[ClusterLabs] Antw: Re: FR: send failcount to OCF RA start/stop actions
Adam Spiers
aspiers at suse.com
Fri May 20 17:40:58 CEST 2016
Ken Gaillot <kgaillot at redhat.com> wrote:
> On 05/12/2016 06:21 AM, Adam Spiers wrote:
> > Ken Gaillot <kgaillot at redhat.com> wrote:
> >> On 05/10/2016 02:29 AM, Ulrich Windl wrote:
> >>>> Here is what I'm testing currently:
> >>>>
> >>>> - When the cluster recovers a resource, the resource agent's stop action
> >>>> will get a new variable, OCF_RESKEY_CRM_meta_recovery_left =
> >>>> migration-threshold - fail-count on the local node.
[snipped]
> > I'd prefer plural (OCF_RESKEY_CRM_meta_recoveries_left) but other than
> > that I think it's good.

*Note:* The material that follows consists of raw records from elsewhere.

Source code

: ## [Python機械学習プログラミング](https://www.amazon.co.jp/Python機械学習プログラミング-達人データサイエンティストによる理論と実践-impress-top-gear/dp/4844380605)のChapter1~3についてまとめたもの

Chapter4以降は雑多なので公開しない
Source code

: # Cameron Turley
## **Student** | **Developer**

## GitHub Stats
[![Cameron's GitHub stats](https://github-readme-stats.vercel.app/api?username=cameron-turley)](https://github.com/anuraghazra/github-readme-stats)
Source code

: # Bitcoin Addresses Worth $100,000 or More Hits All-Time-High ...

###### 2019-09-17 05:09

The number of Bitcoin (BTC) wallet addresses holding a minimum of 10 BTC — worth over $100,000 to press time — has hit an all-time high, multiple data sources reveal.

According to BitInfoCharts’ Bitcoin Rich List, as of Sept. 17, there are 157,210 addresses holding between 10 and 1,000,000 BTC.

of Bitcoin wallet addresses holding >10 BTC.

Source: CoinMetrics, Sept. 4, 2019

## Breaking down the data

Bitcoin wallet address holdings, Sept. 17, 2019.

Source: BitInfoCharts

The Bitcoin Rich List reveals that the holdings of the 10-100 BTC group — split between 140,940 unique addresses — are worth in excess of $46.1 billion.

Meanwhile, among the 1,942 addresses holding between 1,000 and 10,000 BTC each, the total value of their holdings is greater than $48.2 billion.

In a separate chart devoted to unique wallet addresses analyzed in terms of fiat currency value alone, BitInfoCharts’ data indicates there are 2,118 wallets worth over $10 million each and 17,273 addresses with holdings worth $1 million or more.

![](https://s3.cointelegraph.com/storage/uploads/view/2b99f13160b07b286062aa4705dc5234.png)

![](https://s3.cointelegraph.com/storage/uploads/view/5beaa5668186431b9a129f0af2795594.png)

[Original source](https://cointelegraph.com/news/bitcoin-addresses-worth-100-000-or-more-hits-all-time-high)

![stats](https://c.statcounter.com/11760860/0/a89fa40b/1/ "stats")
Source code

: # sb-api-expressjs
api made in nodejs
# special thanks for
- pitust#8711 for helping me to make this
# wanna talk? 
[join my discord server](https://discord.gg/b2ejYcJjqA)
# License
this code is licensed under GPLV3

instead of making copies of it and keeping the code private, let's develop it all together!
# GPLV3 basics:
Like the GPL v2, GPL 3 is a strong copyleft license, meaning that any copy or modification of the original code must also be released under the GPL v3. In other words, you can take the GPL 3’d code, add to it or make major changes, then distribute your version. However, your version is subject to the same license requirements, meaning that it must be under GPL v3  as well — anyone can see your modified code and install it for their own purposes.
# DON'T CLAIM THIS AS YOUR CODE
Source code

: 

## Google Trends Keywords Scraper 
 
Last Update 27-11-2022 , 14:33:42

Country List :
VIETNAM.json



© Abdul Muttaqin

OCF_RESKEY_CRM_meta_retries_left is shorter;
> > not sure whether it's marginally worse or better though.
>
> I'm now leaning to restart_remaining (restarts_remaining would be just
> as good).
restarts_remaining would be better IMHO, given that it's expected that
often multiple restarts will be remaining.
[snipped]
> > OK, so the RA code would typically be something like this?
> >
> > if [ ${OCF_RESKEY_CRM_meta_retries_left:-0} = 0 ]; then
> > # This is the final stop, so tell the external service
> > # not to send any more work our way.
> > disable_service
> > fi
>
> I'd use -eq :) but yes
Right, -eq is better style for numeric comparison :-)
[snipped]
> >>>> -- If a resource is being recovered, but the fail-count is being cleared
> >>>> in the same transition, the cluster will ignore migration-threshold (and
> >>>> the variable will not be set). The RA might see recovery_left=5, 4, 3,
> >>>> then someone clears the fail-count, and it won't see recovery_left even
> >>>> though there is a stop and start being attempted.
> >
> > Hmm. So how would the RA distinguish that case from the one where
> > the stop is final?
>
> That's the main question in all this. There are quite a few scenarios
> where there's no meaningful distinction between 0 and unset. With the
> current implementation at least, the ideal approach is for the RA to
> treat the last stop before a restart the same as a final stop.
OK ...
[snipped]
> > So IIUC, you are talking about a scenario like this:
> >
> > 1. The whole group starts fine.
> > 2. Some time later, the neutron openvswitch agent crashes.
> > 3. Pacemaker shuts down nova-compute since it depends upon
> > the neutron agent due to being later in the same group.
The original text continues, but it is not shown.